Отец, сам заядлый курильщик, так и не сумевший одолеть эту привычку, бывало, говорил мне: «Сынок, посмотри на меня, видишь, как я маюсь по ночам со своим кашлем. Моё кафыканье другой раз и вам спать не даёт. Ты еще молодой, брось ты это курево к чертям собачьим. Лучше выпей рюмку водки, чем марать себя табаком».

 До этого я завязывал курить несколько раз. Помнится, оставалось служить полгода, и я бросил. Ребята подтрунивали: это, мол, ничего не значит, приедешь на дембель, встречины, выпьешь, потянет к сигаретке, и все твои старанья коню под хвост. Я пришёл из армии, с месяц крепко погулял, однако ни разу рука не потянулась к табаку.

 А курить обратно начал, когда понервничал, поругался на работе с начальником смены, пришёл домой, лёг на диван, а мысли разрывают черепушку. Надо как-то успокоиться, вот и пришло в голову закурить: все же кругом тогда твердили, что сигареты – это первое средство от нервов. Открыл ящичек комода, достал папкиных сигарет, затянулся. Чувствую, как дым попадает не туда, куда надо, – не в лёгкие, а растекается клубами в голове, дурманя мозг. Я тут же запаниковал: «Что же я делаю?». Но, как говорится, целка сломана, как теперь жить дальше. Злополучную сигарету я с отвращением вдавил в отцову пепельницу. Недельку-другую крепился, не курил, однако обет нарушен, и опять начал баловаться сигареткой-другой в день, а потом уже и пачки на сутки не хватало. Завязать окончательно с этой заразой смог только через два года после смерти отца, потому что привычка эта и вредная, и страшная.

 Но всё равно папкин наказ я исполнил. Причём последнюю свою сигарету погасил, когда был в подпитии за праздничным столом. Вдавил её в пепельницу и сказал: «Всё, амба. Больше ни одной!». Шурин, что сидел рядом, пьяно ухмыльнулся: «Завтра, Женёк, похмелимся и опять закурим!». Вот это-то «завтра» для меня не наступает уже не один десяток лет.
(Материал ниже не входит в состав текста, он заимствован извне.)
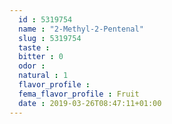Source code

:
 ```yaml
---
  id : 5319754
  name : "2-Methyl-2-Pentenal"
  slug : 5319754
  taste : 
  bitter : 0
  odor : 
  natural : 1
  flavor_profile : 
  fema_flavor_profile : Fruit
  date : 2019-03-26T08:47:11+01:00
---
```



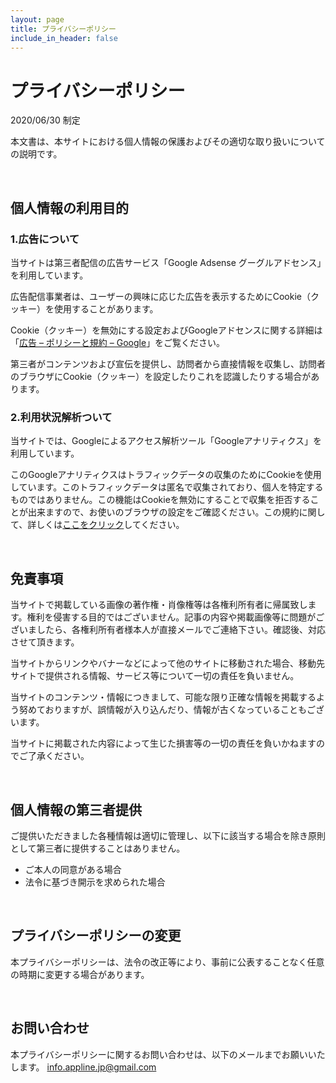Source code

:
 ```yaml
---
layout: page
title: プライバシーポリシー
include_in_header: false
---
```

# プライバシーポリシー

2020/06/30 制定

本文書は、本サイトにおける個人情報の保護およびその適切な取り扱いについての説明です。

<br>

## 個人情報の利用目的

### 1.広告について

当サイトは第三者配信の広告サービス「Google Adsense グーグルアドセンス」を利用しています。
        
広告配信事業者は、ユーザーの興味に応じた広告を表示するためにCookie（クッキー）を使用することがあります。

Cookie（クッキー）を無効にする設定およびGoogleアドセンスに関する詳細は「[広告 – ポリシーと規約 – Google](https://www.google.co.jp/policies/technologies/ads/)」をご覧ください。

第三者がコンテンツおよび宣伝を提供し、訪問者から直接情報を収集し、訪問者のブラウザにCookie（クッキー）を設定したりこれを認識したりする場合があります。

### 2.利用状況解析ついて

当サイトでは、Googleによるアクセス解析ツール「Googleアナリティクス」を利用しています。

このGoogleアナリティクスはトラフィックデータの収集のためにCookieを使用しています。このトラフィックデータは匿名で収集されており、個人を特定するものではありません。この機能はCookieを無効にすることで収集を拒否することが出来ますので、お使いのブラウザの設定をご確認ください。この規約に関して、詳しくは[ここをクリック](https://www.google.com/analytics/terms/jp.html)してください。

<br>

## 免責事項

当サイトで掲載している画像の著作権・肖像権等は各権利所有者に帰属致します。権利を侵害する目的ではございません。記事の内容や掲載画像等に問題がございましたら、各権利所有者様本人が直接メールでご連絡下さい。確認後、対応させて頂きます。

当サイトからリンクやバナーなどによって他のサイトに移動された場合、移動先サイトで提供される情報、サービス等について一切の責任を負いません。

当サイトのコンテンツ・情報につきまして、可能な限り正確な情報を掲載するよう努めておりますが、誤情報が入り込んだり、情報が古くなっていることもございます。

当サイトに掲載された内容によって生じた損害等の一切の責任を負いかねますのでご了承ください。

<br>

## 個人情報の第三者提供

ご提供いただきました各種情報は適切に管理し、以下に該当する場合を除き原則として第三者に提供することはありません。
 - ご本人の同意がある場合
 - 法令に基づき開示を求められた場合

<br>

## プライバシーポリシーの変更

本プライバシーポリシーは、法令の改正等により、事前に公表することなく任意の時期に変更する場合があります。

<br>

## お問い合わせ

本プライバシーポリシーに関するお問い合わせは、以下のメールまでお願いいたします。
info.appline.jp@gmail.com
 А теперь, дядя Вася, о снах. Проходит примерно год, как я бросил курить. Мне снится: я с наслаждением разминаю сигаретку, прикуриваю, сладко затягиваюсь, пускаю дым через ноздри. И тут же во сне молнией обжигает паническая мысль: опять всё насмарку! Снова этот табачище до одури! Просыпаюсь разбитый, потный, во рту как куры нагадили… Но счастливый! Слава богу, что это был всего лишь кошмарный сон! Ведь наяву-то я боролся, и не только уже на сигареты смотреть не мог, но и когда на улице впереди меня кто-то шёл и курил, а ветерок в мою сторону, я прибавлял шагу, а то и бежал, обгоняя того курильщика.

Сон этот изнуряющий повторялся с интервалом где-то раз в десять месяцев. И пробуждение всегда было одно и то же: постель смята, сам разбитый, потный, во рту куриный помёт. И так до пяти лет. На шестой год снова мне снится этот навязчивый сон. Я также курю, но вкуса табака и наслаждения от этого уже не ощущаю, как, кстати, и паники, так трава какая-то ватная и дымная снится. И понимаю, что всё происходящее со мной не всамделишное. И я во сне сам про себя счастливо посмеиваюсь. А просыпаюсь в таком прекрасном настроении, что горы бы свернул.

Оказывается, целых пять лет нужно было, чтобы из организма вывести весь никотин! Вот и выходит, что эти мои провокационные сны на самом деле были лечебными: они таким наглядным и жёстким способом отваживали меня от дурной привычки.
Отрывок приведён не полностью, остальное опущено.